I can only remember speaking to one other vegan organization that offered training of this kind, and I can say (honestly) that when I looked into the "training" they were offering, it was far, far worse than just casually watching the youtube videos on my own channel that discuss the history of the vegan movement and the "brass tacks" of how to organize dissent.  The reality was that they (i.e., this vegan organization that I'm leaving nameless) could offer nothing more than participating in Skype calls with middle aged windbags who haven't accomplished anything, as they pat themselves on the back for their past "activism" and vaguely encourage the next generation to "try their best", refusing to deal with any difficult questions, refusing even to engage in basic fact checking (let alone real research, etc.). In 2022, there are a whole lot of Skype calls like that going on… and there IS NOT much to be learned from them (aside from the demonstrable stupidity of the grey haired generation of vegan activists who have taken us so far, but can go no further).

I studied political science at the University of Toronto, and the quality of education was abysmal; however, if I compare the "pep talks" offered by DxE (as "training") I would have to say that a university education in pol. sci. is immeasurably better.

The idea of providing "professional training" in vegan activism is an interesting, daunting and slightly surreal one.  I honestly can't imagine Gary Francione doing a good job at it (and he has tried).  I can't imagine anyone from P.E.T.A. doing a good at it.

If I were to sign up for this "professional training" in 2022, what can W.T.F. offer me?  (And please note, I am in need of a profession! I can devote a great deal of time and money to this, enrolling in baking college to become a vegan baker didn't work out.)  If I were to sign up in 2027, what would W.T.F. be able to offer me?


I never heard back from you guys.

(1) Here's a relatively causal conversation with Sky of PETA & "Vegan of Course"… he actually read my book (Veganism: Future of an Illusion) in the few days AFTER this interview was recorded (not before).

(2) Two of the book chapters have been uploaded as youtube videos (one is bilingual in English + French, the other is bilingual in English + Spanish).

The interview with Sky, above, you can listen to fairly casually while washing the dishes (etc.) but I admit: these (as narrated book chapters) are relatively exhausting (and require more of your attention… so to speak).

(3) The vegan movement is going to change.

It's going to change because it has to.

Progress is an ideology; change is an objective fact.
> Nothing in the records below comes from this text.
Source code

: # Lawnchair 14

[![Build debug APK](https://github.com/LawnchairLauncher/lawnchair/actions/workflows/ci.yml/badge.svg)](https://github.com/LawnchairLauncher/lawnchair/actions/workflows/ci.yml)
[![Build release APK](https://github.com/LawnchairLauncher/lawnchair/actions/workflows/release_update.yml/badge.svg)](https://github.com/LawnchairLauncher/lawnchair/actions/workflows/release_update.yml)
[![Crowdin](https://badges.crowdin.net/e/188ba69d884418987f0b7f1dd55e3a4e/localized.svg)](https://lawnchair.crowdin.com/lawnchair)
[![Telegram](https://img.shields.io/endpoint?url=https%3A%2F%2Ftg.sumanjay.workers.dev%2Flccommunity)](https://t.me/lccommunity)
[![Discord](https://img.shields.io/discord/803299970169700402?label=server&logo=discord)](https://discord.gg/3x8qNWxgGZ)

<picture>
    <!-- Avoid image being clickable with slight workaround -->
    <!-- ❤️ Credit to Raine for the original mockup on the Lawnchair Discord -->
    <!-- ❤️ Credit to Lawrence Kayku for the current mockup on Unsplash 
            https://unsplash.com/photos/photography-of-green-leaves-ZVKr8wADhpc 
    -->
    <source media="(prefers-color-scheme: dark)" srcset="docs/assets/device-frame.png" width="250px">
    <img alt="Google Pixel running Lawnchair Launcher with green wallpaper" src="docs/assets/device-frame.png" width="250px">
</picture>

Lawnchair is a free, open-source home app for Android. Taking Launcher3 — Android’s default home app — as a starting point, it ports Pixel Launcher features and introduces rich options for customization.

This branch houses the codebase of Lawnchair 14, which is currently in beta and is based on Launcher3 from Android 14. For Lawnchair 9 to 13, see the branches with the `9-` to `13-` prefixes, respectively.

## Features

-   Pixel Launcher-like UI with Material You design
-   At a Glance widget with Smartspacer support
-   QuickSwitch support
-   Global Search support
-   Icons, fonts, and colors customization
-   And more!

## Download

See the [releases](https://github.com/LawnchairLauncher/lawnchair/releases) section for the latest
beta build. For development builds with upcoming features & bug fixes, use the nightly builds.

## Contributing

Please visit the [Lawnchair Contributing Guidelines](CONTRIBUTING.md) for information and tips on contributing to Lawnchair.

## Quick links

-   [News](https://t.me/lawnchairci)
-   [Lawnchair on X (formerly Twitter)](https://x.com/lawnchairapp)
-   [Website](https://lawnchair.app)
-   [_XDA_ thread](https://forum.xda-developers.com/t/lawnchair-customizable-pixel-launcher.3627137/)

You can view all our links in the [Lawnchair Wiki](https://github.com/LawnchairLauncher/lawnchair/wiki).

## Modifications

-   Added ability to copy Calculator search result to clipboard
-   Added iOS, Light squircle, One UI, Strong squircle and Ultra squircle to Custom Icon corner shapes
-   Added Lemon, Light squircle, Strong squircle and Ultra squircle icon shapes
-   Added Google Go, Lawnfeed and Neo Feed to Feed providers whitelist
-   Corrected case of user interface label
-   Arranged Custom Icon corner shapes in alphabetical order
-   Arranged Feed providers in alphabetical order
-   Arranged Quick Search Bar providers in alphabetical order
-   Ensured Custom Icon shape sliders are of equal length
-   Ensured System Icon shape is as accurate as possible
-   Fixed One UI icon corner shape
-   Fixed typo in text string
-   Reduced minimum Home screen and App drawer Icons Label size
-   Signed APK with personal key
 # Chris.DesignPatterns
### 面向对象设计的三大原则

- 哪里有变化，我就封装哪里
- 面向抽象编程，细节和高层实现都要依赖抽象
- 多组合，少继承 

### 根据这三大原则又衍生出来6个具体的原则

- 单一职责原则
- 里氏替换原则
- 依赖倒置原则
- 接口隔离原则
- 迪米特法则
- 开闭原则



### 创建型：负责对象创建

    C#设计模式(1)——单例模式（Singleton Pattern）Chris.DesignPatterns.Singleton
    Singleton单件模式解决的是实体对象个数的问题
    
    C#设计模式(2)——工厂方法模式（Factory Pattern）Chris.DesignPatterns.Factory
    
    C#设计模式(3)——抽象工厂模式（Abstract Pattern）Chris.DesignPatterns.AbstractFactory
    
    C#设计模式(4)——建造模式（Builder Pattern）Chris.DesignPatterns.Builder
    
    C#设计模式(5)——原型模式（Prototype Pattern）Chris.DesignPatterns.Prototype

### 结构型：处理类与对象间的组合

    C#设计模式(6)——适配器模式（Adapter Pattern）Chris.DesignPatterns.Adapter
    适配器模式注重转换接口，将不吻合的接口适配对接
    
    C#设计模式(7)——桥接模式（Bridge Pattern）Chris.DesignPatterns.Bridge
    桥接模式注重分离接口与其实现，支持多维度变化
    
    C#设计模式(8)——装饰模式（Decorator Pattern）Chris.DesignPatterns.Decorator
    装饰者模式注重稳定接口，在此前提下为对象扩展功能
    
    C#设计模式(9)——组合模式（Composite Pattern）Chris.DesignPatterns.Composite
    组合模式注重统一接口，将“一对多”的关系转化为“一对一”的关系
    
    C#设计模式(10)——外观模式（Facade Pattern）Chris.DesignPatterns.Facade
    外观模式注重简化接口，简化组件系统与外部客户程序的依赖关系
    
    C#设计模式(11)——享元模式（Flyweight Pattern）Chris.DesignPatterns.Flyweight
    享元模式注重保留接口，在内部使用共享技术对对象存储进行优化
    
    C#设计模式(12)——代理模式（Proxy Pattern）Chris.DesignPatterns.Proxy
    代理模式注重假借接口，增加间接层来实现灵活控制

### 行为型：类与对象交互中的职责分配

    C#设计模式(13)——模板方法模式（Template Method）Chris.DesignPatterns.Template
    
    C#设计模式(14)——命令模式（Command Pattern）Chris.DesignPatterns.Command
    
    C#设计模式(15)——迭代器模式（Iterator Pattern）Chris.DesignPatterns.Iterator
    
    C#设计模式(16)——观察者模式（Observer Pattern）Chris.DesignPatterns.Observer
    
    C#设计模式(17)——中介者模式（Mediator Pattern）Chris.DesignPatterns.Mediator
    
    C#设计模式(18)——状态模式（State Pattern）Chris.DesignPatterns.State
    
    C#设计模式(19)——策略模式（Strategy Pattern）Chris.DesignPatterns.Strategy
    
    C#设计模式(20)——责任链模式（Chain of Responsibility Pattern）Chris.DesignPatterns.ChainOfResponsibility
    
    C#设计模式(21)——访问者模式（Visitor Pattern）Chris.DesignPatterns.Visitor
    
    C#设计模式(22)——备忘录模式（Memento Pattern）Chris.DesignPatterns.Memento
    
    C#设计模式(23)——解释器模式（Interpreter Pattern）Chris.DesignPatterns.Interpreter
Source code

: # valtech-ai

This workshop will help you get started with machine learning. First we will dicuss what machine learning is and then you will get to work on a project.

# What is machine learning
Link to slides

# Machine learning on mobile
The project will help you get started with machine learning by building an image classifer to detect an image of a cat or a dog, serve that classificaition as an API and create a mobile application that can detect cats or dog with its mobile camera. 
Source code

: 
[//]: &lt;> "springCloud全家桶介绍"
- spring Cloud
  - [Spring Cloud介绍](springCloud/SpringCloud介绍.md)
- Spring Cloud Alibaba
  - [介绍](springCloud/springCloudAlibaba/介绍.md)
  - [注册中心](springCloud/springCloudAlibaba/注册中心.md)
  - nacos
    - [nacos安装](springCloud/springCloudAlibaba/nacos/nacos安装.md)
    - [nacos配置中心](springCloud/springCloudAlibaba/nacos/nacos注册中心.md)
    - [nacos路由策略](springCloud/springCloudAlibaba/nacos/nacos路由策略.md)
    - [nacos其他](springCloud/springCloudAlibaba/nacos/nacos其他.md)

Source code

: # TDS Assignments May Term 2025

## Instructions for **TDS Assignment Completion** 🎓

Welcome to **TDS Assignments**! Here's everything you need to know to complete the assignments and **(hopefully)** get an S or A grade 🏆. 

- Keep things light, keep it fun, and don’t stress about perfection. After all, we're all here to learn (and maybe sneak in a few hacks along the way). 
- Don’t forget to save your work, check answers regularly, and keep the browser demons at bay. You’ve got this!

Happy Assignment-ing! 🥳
The future of this movement, James, is not Mariquita Solis of Vegan Empowerment Coaching.  And it's not Paul Bashir.  And it's not Peter Singer.  And it's not Wayne Hsiung.

And you know it.

On some level you know it: the next 20 years of the movement cannot consist of repeating the errors made in the last 20 years, again and again.  No matter how many millions of dollars from donors encourage precisely the repetition of those errors.